These are just some of the commitments you have been involved in and excelled at. You have done this while continuing to modernise, introduce new capabilities, resume training and rebuild individual and collective preparedness. Across the Joint Staff and the Defence Enterprise, you have strengthened our alignment, embraced the urgency of transformation, strengthened partnerships and integration with defence industry.

It’s impressive, and I thank you all for your hard work, dedication and professionalism.

The Future

As we celebrate our birthday today, we look ahead to the future.

In these extraordinary times our Army and Defence Force must continue to be Ready Now and Future Ready, with people at the centre of all that we do. Preparing for what we describe as Accelerated Warfare has been and will continue to be our focus. The extensive capability investments announced by Government will dramatically improve our ability to generate land power options for the joint force to Shape, Deter and Respond.

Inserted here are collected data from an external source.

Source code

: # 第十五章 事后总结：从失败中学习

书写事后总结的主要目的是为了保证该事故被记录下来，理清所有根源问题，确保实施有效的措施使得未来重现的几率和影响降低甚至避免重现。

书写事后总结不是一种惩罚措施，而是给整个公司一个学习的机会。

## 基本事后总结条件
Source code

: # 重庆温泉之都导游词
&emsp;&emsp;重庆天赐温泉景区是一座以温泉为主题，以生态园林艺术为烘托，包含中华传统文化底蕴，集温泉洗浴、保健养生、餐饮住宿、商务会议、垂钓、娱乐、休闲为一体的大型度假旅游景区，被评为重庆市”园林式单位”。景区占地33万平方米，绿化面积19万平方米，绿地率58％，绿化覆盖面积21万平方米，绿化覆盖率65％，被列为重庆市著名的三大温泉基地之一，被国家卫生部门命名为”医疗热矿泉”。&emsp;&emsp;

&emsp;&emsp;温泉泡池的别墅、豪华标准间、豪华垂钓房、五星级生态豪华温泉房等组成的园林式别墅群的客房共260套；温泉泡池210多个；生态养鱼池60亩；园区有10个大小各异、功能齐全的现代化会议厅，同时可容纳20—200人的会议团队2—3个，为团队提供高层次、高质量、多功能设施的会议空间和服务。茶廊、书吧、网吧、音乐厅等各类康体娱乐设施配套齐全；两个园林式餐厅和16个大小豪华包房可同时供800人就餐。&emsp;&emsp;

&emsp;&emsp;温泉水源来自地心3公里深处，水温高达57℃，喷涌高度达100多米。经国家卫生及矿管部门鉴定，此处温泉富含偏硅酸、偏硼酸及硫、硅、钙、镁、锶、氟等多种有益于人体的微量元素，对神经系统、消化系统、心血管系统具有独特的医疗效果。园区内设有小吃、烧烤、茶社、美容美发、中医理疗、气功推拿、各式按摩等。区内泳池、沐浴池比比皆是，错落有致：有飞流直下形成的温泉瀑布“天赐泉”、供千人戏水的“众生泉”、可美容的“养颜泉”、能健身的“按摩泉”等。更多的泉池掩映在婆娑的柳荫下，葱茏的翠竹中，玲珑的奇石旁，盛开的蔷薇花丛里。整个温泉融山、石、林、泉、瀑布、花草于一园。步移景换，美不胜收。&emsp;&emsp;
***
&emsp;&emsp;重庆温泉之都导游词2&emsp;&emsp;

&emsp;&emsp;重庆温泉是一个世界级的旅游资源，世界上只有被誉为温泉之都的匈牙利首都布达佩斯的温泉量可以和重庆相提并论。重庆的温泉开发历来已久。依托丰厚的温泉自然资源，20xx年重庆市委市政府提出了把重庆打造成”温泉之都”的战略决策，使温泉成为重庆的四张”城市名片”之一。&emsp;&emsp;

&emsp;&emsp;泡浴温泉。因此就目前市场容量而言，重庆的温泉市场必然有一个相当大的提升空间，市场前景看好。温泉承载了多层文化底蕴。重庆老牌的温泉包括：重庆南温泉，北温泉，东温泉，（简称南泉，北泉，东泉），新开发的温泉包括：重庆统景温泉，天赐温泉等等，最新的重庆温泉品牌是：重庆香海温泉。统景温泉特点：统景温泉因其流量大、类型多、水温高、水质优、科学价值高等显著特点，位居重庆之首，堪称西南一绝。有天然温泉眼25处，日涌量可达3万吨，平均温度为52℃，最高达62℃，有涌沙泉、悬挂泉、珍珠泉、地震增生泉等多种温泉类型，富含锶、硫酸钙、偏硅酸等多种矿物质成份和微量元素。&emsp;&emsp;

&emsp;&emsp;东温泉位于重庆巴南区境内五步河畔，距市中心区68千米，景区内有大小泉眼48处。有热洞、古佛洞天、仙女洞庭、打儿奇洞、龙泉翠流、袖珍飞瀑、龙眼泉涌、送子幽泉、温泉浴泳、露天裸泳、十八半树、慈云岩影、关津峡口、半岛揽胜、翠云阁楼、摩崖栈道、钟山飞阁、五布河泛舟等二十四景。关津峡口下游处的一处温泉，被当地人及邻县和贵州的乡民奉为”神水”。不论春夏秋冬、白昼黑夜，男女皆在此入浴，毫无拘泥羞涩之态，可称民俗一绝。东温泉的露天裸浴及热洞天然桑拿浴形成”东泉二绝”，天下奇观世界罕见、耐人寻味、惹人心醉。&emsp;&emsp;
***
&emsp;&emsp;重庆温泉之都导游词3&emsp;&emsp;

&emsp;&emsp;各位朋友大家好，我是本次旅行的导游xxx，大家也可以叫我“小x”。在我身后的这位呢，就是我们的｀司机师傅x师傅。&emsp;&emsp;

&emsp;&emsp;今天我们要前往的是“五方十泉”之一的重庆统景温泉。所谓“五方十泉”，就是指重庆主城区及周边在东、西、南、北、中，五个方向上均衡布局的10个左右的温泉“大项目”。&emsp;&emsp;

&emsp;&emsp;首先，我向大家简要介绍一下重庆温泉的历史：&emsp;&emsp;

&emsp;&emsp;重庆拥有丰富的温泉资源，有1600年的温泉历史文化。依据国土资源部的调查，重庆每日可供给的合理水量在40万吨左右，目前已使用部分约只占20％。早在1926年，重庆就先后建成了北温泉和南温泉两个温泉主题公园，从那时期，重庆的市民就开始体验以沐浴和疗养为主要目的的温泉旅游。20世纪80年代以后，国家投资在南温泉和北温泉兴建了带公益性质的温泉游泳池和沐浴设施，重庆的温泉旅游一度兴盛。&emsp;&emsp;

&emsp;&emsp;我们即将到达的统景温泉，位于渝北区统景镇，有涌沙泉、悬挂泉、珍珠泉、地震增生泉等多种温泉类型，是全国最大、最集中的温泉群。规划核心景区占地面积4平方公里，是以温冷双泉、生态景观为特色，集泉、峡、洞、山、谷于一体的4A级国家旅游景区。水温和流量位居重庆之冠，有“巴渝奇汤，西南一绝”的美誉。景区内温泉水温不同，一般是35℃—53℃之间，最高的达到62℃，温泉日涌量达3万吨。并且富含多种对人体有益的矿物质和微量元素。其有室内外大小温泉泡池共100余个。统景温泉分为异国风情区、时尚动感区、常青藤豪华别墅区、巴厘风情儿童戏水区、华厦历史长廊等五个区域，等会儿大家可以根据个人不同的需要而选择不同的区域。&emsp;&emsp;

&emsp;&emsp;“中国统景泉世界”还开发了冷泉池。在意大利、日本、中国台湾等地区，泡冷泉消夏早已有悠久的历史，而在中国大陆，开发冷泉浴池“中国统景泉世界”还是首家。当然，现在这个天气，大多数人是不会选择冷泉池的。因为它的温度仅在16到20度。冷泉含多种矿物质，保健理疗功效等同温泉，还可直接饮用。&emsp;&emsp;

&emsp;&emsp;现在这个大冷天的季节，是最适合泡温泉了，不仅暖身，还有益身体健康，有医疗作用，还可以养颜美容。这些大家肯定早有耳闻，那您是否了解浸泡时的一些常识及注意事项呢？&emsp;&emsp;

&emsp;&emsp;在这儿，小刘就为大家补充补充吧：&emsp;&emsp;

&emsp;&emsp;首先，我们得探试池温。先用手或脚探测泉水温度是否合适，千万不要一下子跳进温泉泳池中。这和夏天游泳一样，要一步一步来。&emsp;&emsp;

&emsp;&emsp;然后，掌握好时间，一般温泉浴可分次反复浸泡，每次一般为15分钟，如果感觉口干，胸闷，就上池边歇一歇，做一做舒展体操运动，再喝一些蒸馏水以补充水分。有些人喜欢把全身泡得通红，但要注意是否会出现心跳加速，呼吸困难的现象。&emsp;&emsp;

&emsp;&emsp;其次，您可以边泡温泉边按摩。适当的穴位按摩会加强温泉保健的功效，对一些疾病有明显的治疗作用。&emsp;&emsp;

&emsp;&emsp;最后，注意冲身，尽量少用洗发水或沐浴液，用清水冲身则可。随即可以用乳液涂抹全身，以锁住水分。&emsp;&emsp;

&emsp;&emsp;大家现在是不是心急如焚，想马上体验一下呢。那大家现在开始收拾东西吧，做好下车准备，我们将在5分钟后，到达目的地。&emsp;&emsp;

They offer more operational and strategic flexibility and the means to respond to changing circumstances. A versatile and credible combat force that is more potent and connected is increasingly becoming a reality. Based on what is approved and what we might anticipate from the Force Structure Plan, we can expect to field initial elements of our new combined arms capabilities within the next five years.

These include the Boxer Combat Reconnaissance Vehicle, Infantry Fighting Vehicles, the new main battle tank, combat engineering vehicles, Apaches, Blackhawks and more Chinook helicopters, as well as air defence systems and protected mobile fires.

We are building these capabilities to ensure our land forces and special operations forces can operate at long-range, up-close, across the spectrum and in all domains.

A Land Combat College

On the occasion of our Army’s 121st birthday, I announce today that we are also establishing a Land Combat College.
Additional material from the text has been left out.